Which of the lines below contain the string "exploit"? Pull each one out of the data.

Saved entries
***
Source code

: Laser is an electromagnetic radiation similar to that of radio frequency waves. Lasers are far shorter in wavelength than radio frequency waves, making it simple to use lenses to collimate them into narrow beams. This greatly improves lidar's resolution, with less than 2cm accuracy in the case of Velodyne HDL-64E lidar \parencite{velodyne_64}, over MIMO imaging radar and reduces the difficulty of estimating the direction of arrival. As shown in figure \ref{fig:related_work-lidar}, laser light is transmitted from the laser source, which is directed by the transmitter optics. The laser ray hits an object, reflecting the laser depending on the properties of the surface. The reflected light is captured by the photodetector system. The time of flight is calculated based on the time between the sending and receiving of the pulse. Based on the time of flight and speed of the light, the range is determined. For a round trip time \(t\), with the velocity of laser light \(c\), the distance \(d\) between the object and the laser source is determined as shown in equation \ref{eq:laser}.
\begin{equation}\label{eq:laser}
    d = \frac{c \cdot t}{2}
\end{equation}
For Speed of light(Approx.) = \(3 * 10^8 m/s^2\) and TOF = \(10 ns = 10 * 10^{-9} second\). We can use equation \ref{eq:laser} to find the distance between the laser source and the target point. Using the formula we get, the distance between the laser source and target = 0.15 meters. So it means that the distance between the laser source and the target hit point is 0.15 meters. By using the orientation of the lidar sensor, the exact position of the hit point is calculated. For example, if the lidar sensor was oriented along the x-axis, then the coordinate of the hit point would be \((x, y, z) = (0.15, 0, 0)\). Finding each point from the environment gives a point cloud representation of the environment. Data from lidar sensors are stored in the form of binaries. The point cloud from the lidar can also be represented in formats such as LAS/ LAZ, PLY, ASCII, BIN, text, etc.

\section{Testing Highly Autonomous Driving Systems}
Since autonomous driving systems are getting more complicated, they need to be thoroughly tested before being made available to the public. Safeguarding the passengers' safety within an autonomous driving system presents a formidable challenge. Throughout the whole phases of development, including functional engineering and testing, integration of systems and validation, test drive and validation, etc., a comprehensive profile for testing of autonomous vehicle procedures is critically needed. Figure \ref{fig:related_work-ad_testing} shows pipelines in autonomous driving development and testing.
***
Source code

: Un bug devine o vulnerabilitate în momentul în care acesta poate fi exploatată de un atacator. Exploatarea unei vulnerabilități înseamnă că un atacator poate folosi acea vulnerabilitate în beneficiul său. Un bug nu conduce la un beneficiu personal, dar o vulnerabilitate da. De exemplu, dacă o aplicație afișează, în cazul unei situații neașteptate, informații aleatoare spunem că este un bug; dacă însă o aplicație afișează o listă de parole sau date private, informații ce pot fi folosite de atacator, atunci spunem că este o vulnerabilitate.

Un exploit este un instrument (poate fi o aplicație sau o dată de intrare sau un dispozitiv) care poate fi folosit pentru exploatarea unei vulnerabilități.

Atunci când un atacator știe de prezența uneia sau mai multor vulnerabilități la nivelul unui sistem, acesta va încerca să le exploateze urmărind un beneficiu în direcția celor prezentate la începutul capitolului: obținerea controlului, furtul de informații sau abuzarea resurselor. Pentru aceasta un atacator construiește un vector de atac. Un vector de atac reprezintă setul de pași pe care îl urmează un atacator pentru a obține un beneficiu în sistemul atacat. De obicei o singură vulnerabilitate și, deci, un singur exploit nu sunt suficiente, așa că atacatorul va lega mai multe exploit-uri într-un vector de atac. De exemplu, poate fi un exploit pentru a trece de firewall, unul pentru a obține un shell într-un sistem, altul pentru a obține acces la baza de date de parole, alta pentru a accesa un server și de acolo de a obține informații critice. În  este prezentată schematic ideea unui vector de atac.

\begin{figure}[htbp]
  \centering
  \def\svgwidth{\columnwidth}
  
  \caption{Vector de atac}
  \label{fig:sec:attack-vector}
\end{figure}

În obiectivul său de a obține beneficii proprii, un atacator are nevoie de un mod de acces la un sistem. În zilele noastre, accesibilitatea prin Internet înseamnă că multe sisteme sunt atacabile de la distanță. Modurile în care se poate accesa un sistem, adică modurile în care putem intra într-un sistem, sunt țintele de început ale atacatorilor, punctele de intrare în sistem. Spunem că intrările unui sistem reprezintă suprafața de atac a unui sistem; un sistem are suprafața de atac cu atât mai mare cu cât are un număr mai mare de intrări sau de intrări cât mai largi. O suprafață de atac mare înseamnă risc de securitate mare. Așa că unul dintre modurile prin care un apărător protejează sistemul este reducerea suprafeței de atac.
***
• OUTPUT OF THE TASK:
Un exploit este un instrument (poate fi o aplicație sau o dată de intrare sau un dispozitiv) care poate fi folosit pentru exploatarea unei vulnerabilități.
Atunci când un atacator știe de prezența uneia sau mai multor vulnerabilități la nivelul unui sistem, acesta va încerca să le exploateze urmărind un beneficiu în direcția celor prezentate la începutul capitolului: obținerea controlului, furtul de informații sau abuzarea resurselor. Pentru aceasta un atacator construiește un vector de atac. Un vector de atac reprezintă setul de pași pe care îl urmează un atacator pentru a obține un beneficiu în sistemul atacat. De obicei o singură vulnerabilitate și, deci, un singur exploit nu sunt suficiente, așa că atacatorul va lega mai multe exploit-uri într-un vector de atac. De exemplu, poate fi un exploit pentru a trece de firewall, unul pentru a obține un shell într-un sistem, altul pentru a obține acces la baza de date de parole, alta pentru a accesa un server și de acolo de a obține informații critice. În  este prezentată schematic ideea unui vector de atac.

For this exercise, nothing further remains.